The spaCy based tokenizers are functions that use the powerful tokenization and NLP preprocessing models provided the library. Several languages are available: English (code en), Italian (code it), Spanish (code es), German (code de), French (code fr), Portuguese (code pt), Dutch (code nl), Greek (code el), Chinese (code zh), Danish (code da), Dutch (code el), Japanese (code ja), Lithuanian (code lt), Norwegian (code nb), Polish (code pl), Romanian (code ro) and Multi (code xx, useful in case you have a dataset containing different languages).
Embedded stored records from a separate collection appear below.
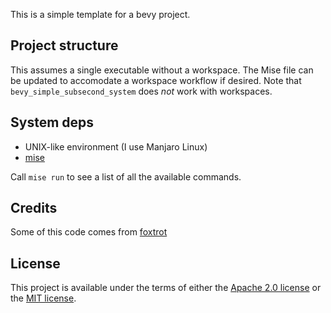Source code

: This is a simple template for a bevy project.

## Project structure

This assumes a single executable without a workspace. The Mise file
can be updated to accomodate a workspace workflow if desired. Note that
`bevy_simple_subsecond_system` does _not_ work with workspaces.

## System deps

- UNIX-like environment (I use Manjaro Linux)
- [mise](https://mise.jdx.dev)

Call `mise run` to see a list of all the available commands.

## Credits

Some of this code comes from [foxtrot](https://github.com/janhohenheim/foxtrot)

## License

This project is available under the terms of either the [Apache 2.0
license](./LICENSE-APACHE.txt) or the [MIT license](./LICENSE-MIT.txt).
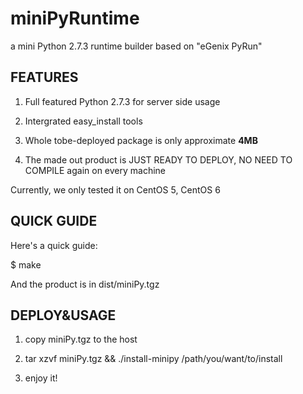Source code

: miniPyRuntime
=============

a mini Python 2.7.3 runtime builder based on "eGenix PyRun"


FEATURES
--------

1. Full featured Python 2.7.3 for server side usage

2. Intergrated easy_install tools

3. Whole tobe-deployed package is only approximate **4MB**

4. The made out product is JUST READY TO DEPLOY, NO NEED TO COMPILE again on every machine

Currently, we only tested it on CentOS 5, CentOS 6


QUICK GUIDE
-----------

Here's a quick guide:

$ make

And the product is in dist/miniPy.tgz


DEPLOY&USAGE
------------

1. copy miniPy.tgz to the host 

2. tar xzvf miniPy.tgz && ./install-minipy  /path/you/want/to/install

3. enjoy it!

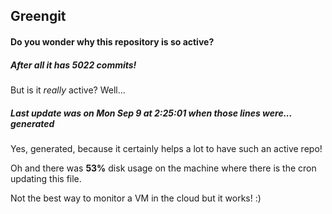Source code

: ## Greengit

#### Do you wonder why this repository is so active?

##### After all it has 5022 commits!

But is it *really* active? Well...

##### Last update was on Mon Sep 9 at 2:25:01 when those lines were... generated

Yes, generated, because it certainly helps a lot to have such an active repo!

Oh and there was **53%** disk usage on the machine
where there is the cron updating this file.

Not the best way to monitor a VM in the cloud but it works! :)
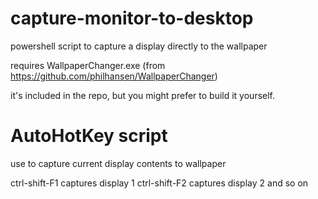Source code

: # capture-monitor-to-desktop
powershell script to capture a display directly to the wallpaper

requires WallpaperChanger.exe (from https://github.com/philhansen/WallpaperChanger)

it's included in the repo, but you might prefer to build it yourself.

AutoHotKey script
===

use to capture current display contents to wallpaper 

ctrl-shift-F1 captures display 1
ctrl-shift-F2 captures display 2 
and so on
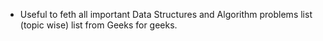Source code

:* Useful to feth all important Data Structures and Algorithm problems list (topic wise) list from Geeks for geeks.


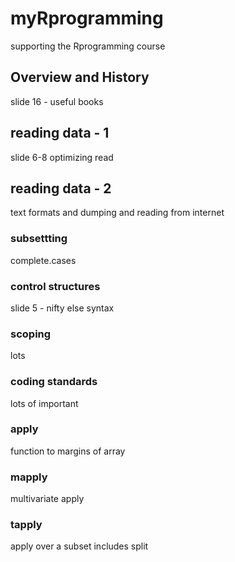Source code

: # myRprogramming

supporting the Rprogramming course

## Overview and History

slide 16 - useful books

## reading data - 1

slide 6-8  optimizing read

## reading data - 2

text formats and dumping and reading from internet

### subsettting

complete.cases

### control structures

slide 5 - nifty else syntax

### scoping

lots

### coding standards

lots of important

### apply

function to margins of array

### mapply

multivariate apply

### tapply

apply over a subset
includes split




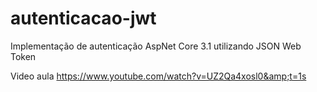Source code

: # autenticacao-jwt
Implementação de autenticação AspNet Core 3.1 utilizando JSON Web Token

Video aula https://www.youtube.com/watch?v=UZ2Qa4xosl0&amp;t=1s
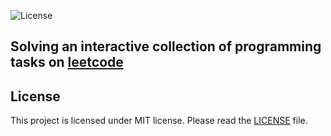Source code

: ![License](https://img.shields.io/badge/License-MIT-blue.svg) 

## Solving an interactive collection of programming tasks on [leetcode](https://leetcode.com/solovev/)

## License
This project is licensed under MIT license. Please read the [LICENSE](https://github.com/dreddsa5dies/leetcode/tree/master/LICENSE.md) file.
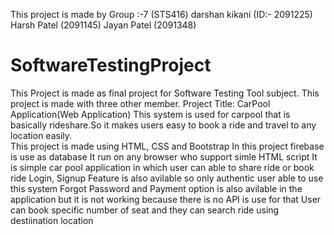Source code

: This project is made by
Group :-7 (STS416)
darshan kikani (ID:- 2091225)
Harsh Patel (2091145)
Jayan Patel (2091348)



# SoftwareTestingProject
This Project is made as final project for Software Testing Tool subject. This project is made with three other member.
Project Title: CarPool Application(Web Application)
This system is used for carpool that is basically rideshare.So it makes users easy to book a ride and travel to any location easily.  
This project is made using HTML, CSS and Bootstrap 
In this project firebase is use as database 
It run on any browser who support simle HTML script 
It is simple car pool application in which user can able to share ride or book ride 
Login, Signup Feature is also avilable so only authentic user able to use this system 
Forgot Password and Payment option is also avilable in the application but it is not working because there is no API is use for that 
User can book specific number of seat and they can search ride using destiination location 

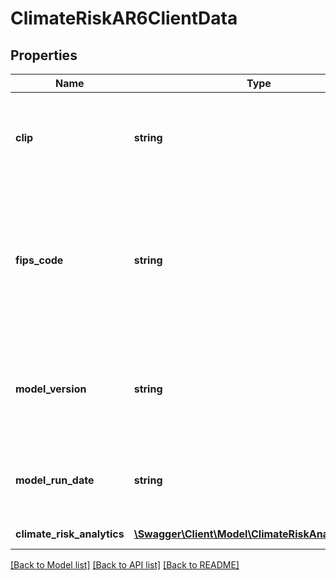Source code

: # ClimateRiskAR6ClientData

## Properties
Name | Type | Description | Notes
------------ | ------------- | ------------- | -------------
**clip** | **string** | CoreLogic Unique identification number assigned to each property. | [optional] 
**fips_code** | **string** | Federal Information Processing Standards codes used nationally to numerically identify a specific county or political jurisdiction. | [optional] 
**model_version** | **string** | A unique version identifying the ensemble of models used to produce this data. | [optional] 
**model_run_date** | **string** | The date the model estimated the values. Format: YYYYMMDD | [optional] 
**climate_risk_analytics** | [**\Swagger\Client\Model\ClimateRiskAnalyticsAR6[]**](ClimateRiskAnalyticsAR6.md) | Climate Risk Analytics | [optional] 

[[Back to Model list]](../../README.md#documentation-for-models) [[Back to API list]](../../README.md#documentation-for-api-endpoints) [[Back to README]](../../README.md)

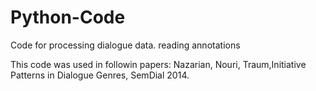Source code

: Python-Code
===========

Code for processing dialogue data. reading annotations

This code was used in followin papers:
Nazarian, Nouri, Traum,Initiative Patterns in Dialogue Genres, SemDial 2014.
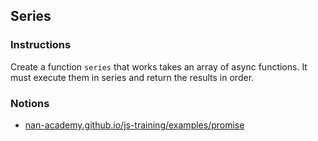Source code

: ## Series

### Instructions

Create a function `series` that works takes an array of async functions.
It must execute them in series and return the results in order.


### Notions

- [nan-academy.github.io/js-training/examples/promise](https://nan-academy.github.io/js-training/examples/promise.js)
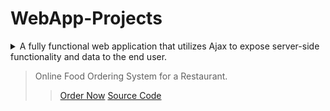 # WebApp-Projects
 
<details>
  <summary>A fully functional web application that utilizes Ajax to expose server-side functionality and data to the end user.</summary>
</details>


> Online Food Ordering System for a Restaurant.
>> [Order Now](https://polkam-vineeth.github.io/WebApp-Projects/Module-5/index.html)
>> [Source Code](https://github.com/Polkam-Vineeth/WebApp-Projects/tree/CoolWebBranch)
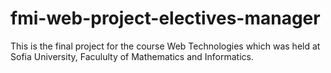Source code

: # fmi-web-project-electives-manager

This is the final project for the course Web Technologies which was held at Sofia University, Facululty of Mathematics and Informatics.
For each language different functions are available:

  • tokenize: uses spaCy tokenizer,
  • tokenize_filter: uses spaCy tokenizer and filters out punctuation, numbers, stopwords and words shorter than 3 characters,
  • tokenize_remove_stopwords: uses spaCy tokenizer and filters out stopwords,
  • lemmatize: uses spaCy lemmatizer,
  • lemmatize_filter: uses spaCy lemmatizer and filters out punctuation, numbers, stopwords and words shorter than 3 characters,
  • lemmatize_remove_stopwords: uses spaCy lemmatize and filters out stopwords.

In order to use these options, you must first download the the spaCy model:

python -m spacy download <language_code>

and provide <language>_<function> as tokenizer like: english_tokenizer, italian_lemmatize_filter, multi_tokenize_filter and so on. More details on the models can be found in the spaCy documentation.